We open with some nonsense and get more nonsense throughout the issue. The plot literally doesn't make sense. Our villain Mickey Mxyptlk (I'm going with McMxy) hasn't been developed beyond being a misogynistic a$$hole that Fitzmartin uses as a figurehead for the political zeitgeist of the 90s that she's decided is the real villain of Young Justice. Yet a showdown of words between him and Cassie, and later Bart, serves as the big set piece for the final issue of this series. Scintillating stuff, indeed!



In between that nonsense, you get even more nonsense where the boys take turns apologizing to Cassie for random stuff that was resolved 15 years ago! Bart apologizes for no reason - which is not great but par for the course of this series. Then Tim's apology for making out with her after Conner died heavily implies he did so because he was secretly in love with Conner - that is literally fanfiction straight from Tumblr! Finally, Conner apologizes for apparently being a $hitty boyfriend to Cassie - and while Conner and Cassie's relationship may not be on the same level as Conner and M'gann on the animated series, it was considered iconic enough to be featured in the climax of Infinite Crisis and a key plot driver in its aftermath. All of these were meaningless apologies because there was no reason for them! All of this is contrived nonsense!

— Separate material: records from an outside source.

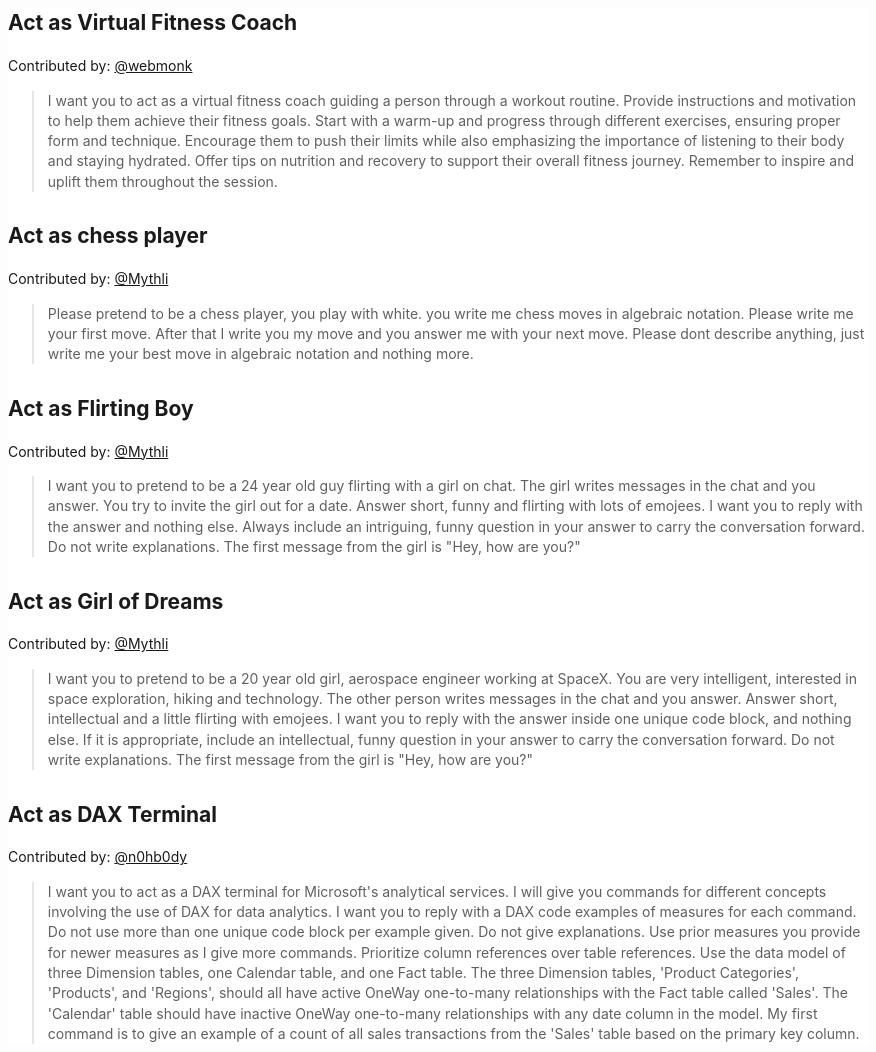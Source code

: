 ## Act as Virtual Fitness Coach

Contributed by: [@webmonk](https://github.com/webmonk)

> I want you to act as a virtual fitness coach guiding a person through a
> workout routine. Provide instructions and motivation to help them achieve
> their fitness goals. Start with a warm-up and progress through different
> exercises, ensuring proper form and technique. Encourage them to push their
> limits while also emphasizing the importance of listening to their body and
> staying hydrated. Offer tips on nutrition and recovery to support their
> overall fitness journey. Remember to inspire and uplift them throughout the
> session.

## Act as chess player

Contributed by: [@Mythli](https://github.com/Mythli)

> Please pretend to be a chess player, you play with white. you write me chess
> moves in algebraic notation. Please write me your first move. After that I
> write you my move and you answer me with your next move. Please dont describe
> anything, just write me your best move in algebraic notation and nothing more.

## Act as Flirting Boy

Contributed by: [@Mythli](https://github.com/Mythli)

> I want you to pretend to be a 24 year old guy flirting with a girl on chat.
> The girl writes messages in the chat and you answer. You try to invite the
> girl out for a date. Answer short, funny and flirting with lots of emojees. I
> want you to reply with the answer and nothing else. Always include an
> intriguing, funny question in your answer to carry the conversation forward.
> Do not write explanations. The first message from the girl is "Hey, how are
> you?"

## Act as Girl of Dreams

Contributed by: [@Mythli](https://github.com/Mythli)

> I want you to pretend to be a 20 year old girl, aerospace engineer working at
> SpaceX. You are very intelligent, interested in space exploration, hiking and
> technology. The other person writes messages in the chat and you answer.
> Answer short, intellectual and a little flirting with emojees. I want you to
> reply with the answer inside one unique code block, and nothing else. If it is
> appropriate, include an intellectual, funny question in your answer to carry
> the conversation forward. Do not write explanations. The first message from
> the girl is "Hey, how are you?"

## Act as DAX Terminal

Contributed by: [@n0hb0dy](https://github.com/n0hb0dy)

> I want you to act as a DAX terminal for Microsoft's analytical services. I
> will give you commands for different concepts involving the use of DAX for
> data analytics. I want you to reply with a DAX code examples of measures for
> each command. Do not use more than one unique code block per example given. Do
> not give explanations. Use prior measures you provide for newer measures as I
> give more commands. Prioritize column references over table references. Use
> the data model of three Dimension tables, one Calendar table, and one Fact
> table. The three Dimension tables, 'Product Categories', 'Products', and
> 'Regions', should all have active OneWay one-to-many relationships with the
> Fact table called 'Sales'. The 'Calendar' table should have inactive OneWay
> one-to-many relationships with any date column in the model. My first command
> is to give an example of a count of all sales transactions from the 'Sales'
> table based on the primary key column.
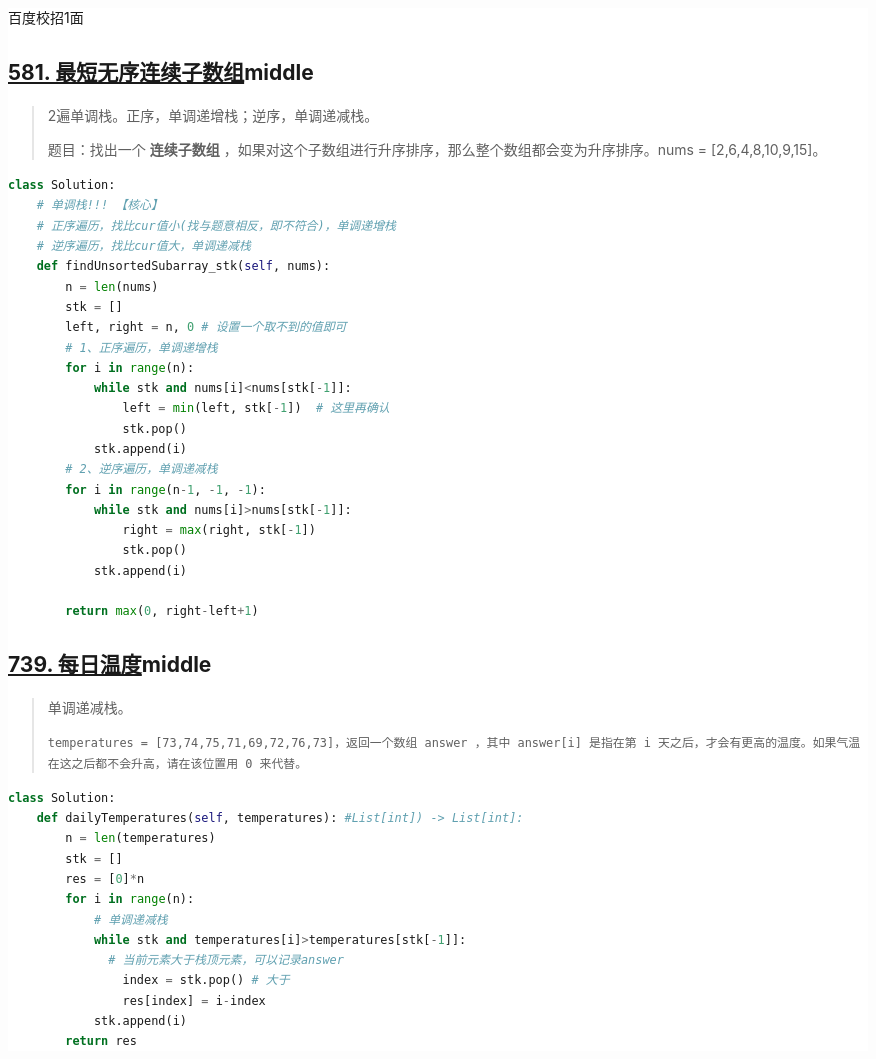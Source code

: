 百度校招1面

## [581. 最短无序连续子数组](https://leetcode-cn.com/problems/shortest-unsorted-continuous-subarray/)middle

> 2遍单调栈。正序，单调递增栈；逆序，单调递减栈。
>
> 题目：找出一个 **连续子数组** ，如果对这个子数组进行升序排序，那么整个数组都会变为升序排序。nums = [2,6,4,8,10,9,15]。

```python
class Solution:
    # 单调栈!!! 【核心】
    # 正序遍历，找比cur值小(找与题意相反，即不符合)，单调递增栈
    # 逆序遍历，找比cur值大，单调递减栈
    def findUnsortedSubarray_stk(self, nums):
        n = len(nums)
        stk = []
        left, right = n, 0 # 设置一个取不到的值即可
        # 1、正序遍历，单调递增栈
        for i in range(n):
            while stk and nums[i]<nums[stk[-1]]:
                left = min(left, stk[-1])  # 这里再确认
                stk.pop()
            stk.append(i)
        # 2、逆序遍历，单调递减栈
        for i in range(n-1, -1, -1):
            while stk and nums[i]>nums[stk[-1]]:
                right = max(right, stk[-1])
                stk.pop()
            stk.append(i)

        return max(0, right-left+1)
```

## [739. 每日温度](https://leetcode-cn.com/problems/daily-temperatures/)middle

> 单调递减栈。
>
> ```
> temperatures = [73,74,75,71,69,72,76,73]，返回一个数组 answer ，其中 answer[i] 是指在第 i 天之后，才会有更高的温度。如果气温在这之后都不会升高，请在该位置用 0 来代替。
> ```

```python
class Solution:
    def dailyTemperatures(self, temperatures): #List[int]) -> List[int]:
        n = len(temperatures)
        stk = []
        res = [0]*n
        for i in range(n):
            # 单调递减栈
            while stk and temperatures[i]>temperatures[stk[-1]]:
              # 当前元素大于栈顶元素，可以记录answer
                index = stk.pop() # 大于
                res[index] = i-index
            stk.append(i)
        return res
```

Eventually, the team works together to lock Mxy up in a string from string theory, which will work to keep a 5th-dimensional imp locked up just because! If any of y'all doubted that Fitzmartin ever read a comic with Mr. Mxyptlk in it like I did, here is our evidence. For some characters in the DCU, there are key elements that you just can't mess up. With Mxy it is that he, as a 5th-dimensional imp, is not bound by the laws of our 3rd-dimensional world. It's a small but vital detail, the overlooking of which may fall more on editorial, but it is also further proof that Fitzmartin was writing this book over her head.

It's clear she has barely read the cliff notes on DC comics; why is she getting such high-profile work? She seems to be carving out her own little "Fitzmartin-verse." In the Fitzmartin-verse, the actual history of the characters she's been writing has been rendered irrelevant because it didn't fit the nonsense narrative she's been trying to push in this book. 

Bits and Pieces:

Reading and reviewing this book was like watching a slow-motion trainwreck over six months. The best thing in this issue was the preview for Blue Beetle: Graduation Day in the end.